Basic pruning is usually not done in early spring, but after growth has stopped — from late summer (not before the third decade of August) to October. It is important to leave at least two pairs of leaves when pruning. In the spring, if cut in the fall, re-sprout and thicken the crown, especially if Laurels plants form a round silhouette. Sanitary pruning and removal of dry leaves can be done at any time.
Transplanting, containers, and substrates
There is no need to report Laurels plants every year. Transplant only when the substrate fills the roots, and the plants have nowhere to grow, increasing the diameter of the container by 1–2 inches (2.5–5 cm). When the pot reaches its maximum size, replace the topsoil frequently, every 6 months, instead of replanting.
Large and deep containers should be chosen for the indoor cultivation of noble Laurels plants. It is not a coincidence that it is considered a caged plant even in the room. Natural materials are preferred. Laurels plants are happy with a standard substrate, as long as it is well-nourished and well-drained. A composite universal mixture based on turf soil with the addition of peat, sand, and leaf soil (in a ratio of 4:1:1:2) is usually chosen.
Pests and problems in cultivation
Indoor Laurels plants often suffer from aphids, spider mites, and scale mites. It is easier to prevent problems by showering and spraying than by dealing with pests since even insecticides are not always effective — pests are very fond of this evergreen plant.
Lawrence can develop rot and smoldering mildew if the soil becomes waterlogged or is kept too high in cold temperatures. Therefore, infestation must be controlled by emergency replanting, pruning of affected parts, and treatment with fungicides (preventive treatments last 2–3 years).

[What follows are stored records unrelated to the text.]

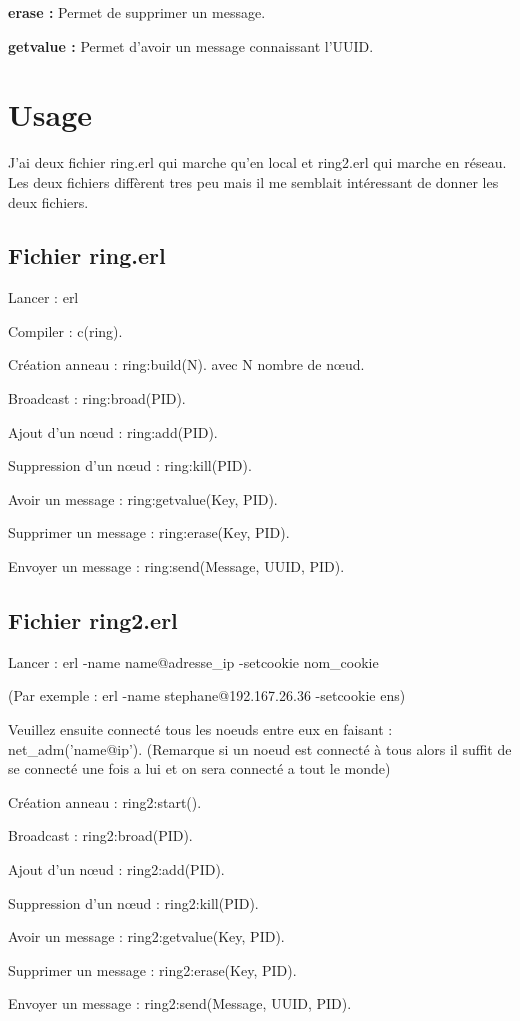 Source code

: \documentclass[12pt,a4paper]{article}
\begin{document}
\textbf{erase : } Permet de supprimer un message.

\textbf{getvalue : } Permet d'avoir un message connaissant l'UUID.

\section{Usage}

J'ai deux fichier ring.erl qui marche qu'en local et ring2.erl qui marche en réseau. Les deux fichiers diffèrent tres peu mais il me semblait intéressant de donner les deux fichiers.
\subsection{Fichier ring.erl}
Lancer : erl

Compiler : c(ring).

Création anneau : ring:build(N). avec N nombre de nœud.

Broadcast : ring:broad(PID).

Ajout d'un nœud : ring:add(PID).

Suppression d'un nœud : ring:kill(PID).

Avoir un message : ring:getvalue(Key, PID).

Supprimer un message : ring:erase(Key, PID).

Envoyer un message : ring:send(Message, UUID, PID).

\subsection{Fichier ring2.erl}

Lancer : erl -name name@adresse\_ip -setcookie nom\_cookie

(Par exemple : erl -name stephane@192.167.26.36 -setcookie ens)

Veuillez ensuite connecté tous les noeuds entre eux en faisant : net\_adm('name@ip'). (Remarque si un noeud est connecté à tous alors il suffit de se connecté une fois a lui et on sera connecté a tout le monde)

Création anneau : ring2:start().

Broadcast : ring2:broad(PID).

Ajout d'un nœud : ring2:add(PID).

Suppression d'un nœud : ring2:kill(PID).

Avoir un message : ring2:getvalue(Key, PID).

Supprimer un message : ring2:erase(Key, PID).

Envoyer un message : ring2:send(Message, UUID, PID).
\end{document}
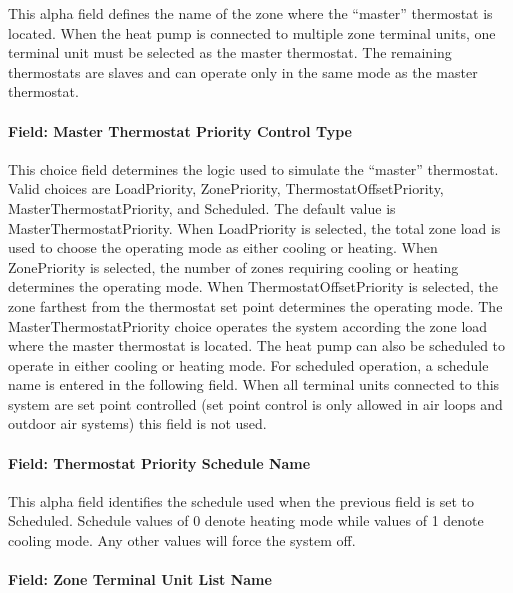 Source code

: This alpha field defines the name of the zone where the ``master'' thermostat is located. When the heat pump is connected to multiple zone terminal units, one terminal unit must be selected as the master thermostat. The remaining thermostats are slaves and can operate only in the same mode as the master thermostat.

\paragraph{Field: Master Thermostat Priority Control Type}\label{field-master-thermostat-priority-control-type-000}

This choice field determines the logic used to simulate the ``master'' thermostat. Valid choices are LoadPriority, ZonePriority, ThermostatOffsetPriority, MasterThermostatPriority, and Scheduled. The default value is MasterThermostatPriority. When LoadPriority is selected, the total zone load is used to choose the operating mode as either cooling or heating. When ZonePriority is selected, the number of zones requiring cooling or heating determines the operating mode. When ThermostatOffsetPriority is selected, the zone farthest from the thermostat set point determines the operating mode. The MasterThermostatPriority choice operates the system according the zone load where the master thermostat is located. The heat pump can also be scheduled to operate in either cooling or heating mode. For scheduled operation, a schedule name is entered in the following field. When all terminal units connected to this system are set point controlled (set point control is only allowed in air loops and outdoor air systems) this field is not used.

\paragraph{Field: Thermostat Priority Schedule Name}\label{field-thermostat-priority-schedule-name-000}

This alpha field identifies the schedule used when the previous field is set to Scheduled. Schedule values of 0 denote heating mode while values of 1 denote cooling mode. Any other values will force the system off.

\paragraph{Field: Zone Terminal Unit List Name}\label{field-zone-terminal-unit-list-name}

Propagation of Laurels plants
Despite its popularity as a plant, propagating Laurels plants is not the easiest task. Cuttings can only be taken in mid-spring (April) and in the first half of summer (June/July). They are rooted under a mulch and kept in a lightly moist substrate and at a temperature of about 77 °F (25 °C). Young plants need cool overwintering and perfect care.
You can also grow indoor Laurels plants from seed. You have to wait a few years for the results, but sowing is not complicated, and the plants develop quickly. Sow Laurels plant seeds in the spring in a 1 inch (2.5 cm) deep mixture of substrate and sand in equal parts. Seeds should be kept warm at 64–73 °F (18–23°C).
Seedlings will be picked after the second true leaf emerges. Usually, two picks are used until the second year before transferring the seedlings to separate containers. The most important thing is maintaining medium air humidity and constant light soil moisture. It is best to keep the plants cool in the early stages of development, and overwintering at lower temperatures is necessary for the seedlings.